TASK INSTRUCTIONS:
Output, exactly and alone, the lines from the one containing "## Next Steps After Completion" through the last line of the material below, both ends included.

RECORDS SHOWN:

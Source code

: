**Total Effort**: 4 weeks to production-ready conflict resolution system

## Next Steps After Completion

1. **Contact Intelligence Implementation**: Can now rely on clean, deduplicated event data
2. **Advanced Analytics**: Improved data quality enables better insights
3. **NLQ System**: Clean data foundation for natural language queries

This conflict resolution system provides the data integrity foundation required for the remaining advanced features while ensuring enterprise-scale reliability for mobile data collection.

TASK ANSWER:
## Next Steps After Completion

1. **Contact Intelligence Implementation**: Can now rely on clean, deduplicated event data
2. **Advanced Analytics**: Improved data quality enables better insights
3. **NLQ System**: Clean data foundation for natural language queries

This conflict resolution system provides the data integrity foundation required for the remaining advanced features while ensuring enterprise-scale reliability for mobile data collection.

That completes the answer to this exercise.